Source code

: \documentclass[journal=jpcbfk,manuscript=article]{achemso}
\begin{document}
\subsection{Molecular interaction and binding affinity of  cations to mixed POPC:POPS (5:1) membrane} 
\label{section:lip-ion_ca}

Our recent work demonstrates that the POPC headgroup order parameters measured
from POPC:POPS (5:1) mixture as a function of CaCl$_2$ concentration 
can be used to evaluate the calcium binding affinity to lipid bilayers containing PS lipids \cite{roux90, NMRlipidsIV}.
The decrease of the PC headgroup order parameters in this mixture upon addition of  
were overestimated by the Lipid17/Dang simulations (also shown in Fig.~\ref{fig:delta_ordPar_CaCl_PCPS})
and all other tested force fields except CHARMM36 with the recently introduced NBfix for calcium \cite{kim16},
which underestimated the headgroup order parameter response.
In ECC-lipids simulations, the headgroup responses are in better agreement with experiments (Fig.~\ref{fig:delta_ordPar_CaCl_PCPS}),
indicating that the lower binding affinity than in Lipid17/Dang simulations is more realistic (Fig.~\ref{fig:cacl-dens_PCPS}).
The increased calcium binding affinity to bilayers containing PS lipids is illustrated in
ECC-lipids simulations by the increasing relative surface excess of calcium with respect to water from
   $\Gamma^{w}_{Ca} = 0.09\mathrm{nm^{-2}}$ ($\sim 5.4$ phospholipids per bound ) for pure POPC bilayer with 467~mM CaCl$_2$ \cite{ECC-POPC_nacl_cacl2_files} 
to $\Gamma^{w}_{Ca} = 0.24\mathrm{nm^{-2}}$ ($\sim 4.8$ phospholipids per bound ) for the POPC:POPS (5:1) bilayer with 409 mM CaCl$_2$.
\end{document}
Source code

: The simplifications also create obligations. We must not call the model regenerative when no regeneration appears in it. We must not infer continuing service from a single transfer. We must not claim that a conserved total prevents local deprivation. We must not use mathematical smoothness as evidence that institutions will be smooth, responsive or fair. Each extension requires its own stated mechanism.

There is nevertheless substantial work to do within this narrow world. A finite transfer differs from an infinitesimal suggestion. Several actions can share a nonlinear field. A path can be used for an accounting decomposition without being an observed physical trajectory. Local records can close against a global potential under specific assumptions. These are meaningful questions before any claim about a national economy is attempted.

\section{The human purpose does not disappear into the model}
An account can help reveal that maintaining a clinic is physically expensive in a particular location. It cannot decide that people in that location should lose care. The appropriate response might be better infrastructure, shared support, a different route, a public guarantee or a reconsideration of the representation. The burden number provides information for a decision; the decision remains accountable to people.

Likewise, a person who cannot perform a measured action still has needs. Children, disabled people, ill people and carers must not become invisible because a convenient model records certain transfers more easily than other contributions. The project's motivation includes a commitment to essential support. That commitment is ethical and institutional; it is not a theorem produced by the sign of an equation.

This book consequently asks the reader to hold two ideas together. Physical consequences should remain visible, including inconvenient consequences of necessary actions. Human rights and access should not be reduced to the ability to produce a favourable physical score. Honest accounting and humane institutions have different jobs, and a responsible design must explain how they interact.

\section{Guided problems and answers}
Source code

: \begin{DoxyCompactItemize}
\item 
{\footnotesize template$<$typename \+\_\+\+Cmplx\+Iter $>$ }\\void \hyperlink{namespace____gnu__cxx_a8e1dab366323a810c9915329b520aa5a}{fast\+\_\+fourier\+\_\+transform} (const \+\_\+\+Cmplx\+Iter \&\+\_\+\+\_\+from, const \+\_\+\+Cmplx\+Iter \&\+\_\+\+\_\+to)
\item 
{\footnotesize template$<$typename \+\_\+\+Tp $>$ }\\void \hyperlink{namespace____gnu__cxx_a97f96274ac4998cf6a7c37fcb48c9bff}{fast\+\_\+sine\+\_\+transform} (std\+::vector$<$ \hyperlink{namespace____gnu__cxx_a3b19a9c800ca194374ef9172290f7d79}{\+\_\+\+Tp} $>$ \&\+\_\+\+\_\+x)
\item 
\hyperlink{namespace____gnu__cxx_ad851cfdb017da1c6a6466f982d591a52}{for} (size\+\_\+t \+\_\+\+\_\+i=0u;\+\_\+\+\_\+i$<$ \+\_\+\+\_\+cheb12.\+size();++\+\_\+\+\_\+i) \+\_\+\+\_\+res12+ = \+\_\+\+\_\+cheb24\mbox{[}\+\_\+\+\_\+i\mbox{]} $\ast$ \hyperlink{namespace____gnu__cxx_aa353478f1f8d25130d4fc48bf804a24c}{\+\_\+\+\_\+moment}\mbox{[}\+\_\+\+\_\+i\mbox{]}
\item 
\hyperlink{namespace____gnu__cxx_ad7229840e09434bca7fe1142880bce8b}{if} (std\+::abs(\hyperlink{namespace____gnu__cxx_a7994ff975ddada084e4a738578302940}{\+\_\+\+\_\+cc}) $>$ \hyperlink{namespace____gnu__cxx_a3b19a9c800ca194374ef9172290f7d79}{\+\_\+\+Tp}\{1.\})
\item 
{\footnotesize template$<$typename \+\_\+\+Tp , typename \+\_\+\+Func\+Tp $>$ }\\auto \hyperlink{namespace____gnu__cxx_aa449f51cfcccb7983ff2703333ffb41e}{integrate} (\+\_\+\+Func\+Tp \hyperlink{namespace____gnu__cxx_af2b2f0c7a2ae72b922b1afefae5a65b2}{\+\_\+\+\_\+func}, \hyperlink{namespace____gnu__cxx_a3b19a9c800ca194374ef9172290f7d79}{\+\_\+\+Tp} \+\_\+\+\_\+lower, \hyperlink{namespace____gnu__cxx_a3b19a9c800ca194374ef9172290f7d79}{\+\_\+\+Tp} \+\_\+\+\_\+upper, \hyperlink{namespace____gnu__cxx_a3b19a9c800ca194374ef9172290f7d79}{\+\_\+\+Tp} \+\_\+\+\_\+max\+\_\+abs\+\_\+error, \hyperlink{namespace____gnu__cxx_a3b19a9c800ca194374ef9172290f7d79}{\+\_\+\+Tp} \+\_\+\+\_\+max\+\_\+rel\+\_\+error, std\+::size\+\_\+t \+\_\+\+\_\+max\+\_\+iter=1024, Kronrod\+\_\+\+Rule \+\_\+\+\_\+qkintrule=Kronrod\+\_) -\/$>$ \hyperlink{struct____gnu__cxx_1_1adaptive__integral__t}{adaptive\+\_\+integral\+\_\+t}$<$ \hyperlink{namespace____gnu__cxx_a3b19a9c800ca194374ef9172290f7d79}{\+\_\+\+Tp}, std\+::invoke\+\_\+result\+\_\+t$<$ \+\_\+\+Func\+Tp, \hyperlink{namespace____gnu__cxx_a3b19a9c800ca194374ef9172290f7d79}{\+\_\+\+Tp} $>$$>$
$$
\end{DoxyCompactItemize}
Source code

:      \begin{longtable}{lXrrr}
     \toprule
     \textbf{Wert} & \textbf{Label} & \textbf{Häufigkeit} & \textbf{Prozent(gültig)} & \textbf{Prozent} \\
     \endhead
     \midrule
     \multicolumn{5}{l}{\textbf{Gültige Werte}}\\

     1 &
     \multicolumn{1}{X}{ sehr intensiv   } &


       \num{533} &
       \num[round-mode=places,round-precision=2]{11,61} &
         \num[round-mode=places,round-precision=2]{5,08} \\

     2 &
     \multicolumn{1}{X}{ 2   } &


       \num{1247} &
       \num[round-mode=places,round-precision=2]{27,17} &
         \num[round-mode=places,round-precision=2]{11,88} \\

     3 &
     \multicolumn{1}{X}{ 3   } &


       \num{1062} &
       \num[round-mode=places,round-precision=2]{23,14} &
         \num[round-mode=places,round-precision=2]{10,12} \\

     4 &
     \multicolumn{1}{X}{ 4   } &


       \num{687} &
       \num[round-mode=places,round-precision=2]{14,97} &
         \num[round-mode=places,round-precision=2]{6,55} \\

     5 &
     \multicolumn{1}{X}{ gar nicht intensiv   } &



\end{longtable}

# TASK PROMPT
Please find all lines of the entries that hold the string "mathrm" and copy them.

# WRITTEN ANSWER
   $\Gamma^{w}_{Ca} = 0.09\mathrm{nm^{-2}}$ ($\sim 5.4$ phospholipids per bound ) for pure POPC bilayer with 467~mM CaCl$_2$ \cite{ECC-POPC_nacl_cacl2_files} 
to $\Gamma^{w}_{Ca} = 0.24\mathrm{nm^{-2}}$ ($\sim 4.8$ phospholipids per bound ) for the POPC:POPS (5:1) bilayer with 409 mM CaCl$_2$.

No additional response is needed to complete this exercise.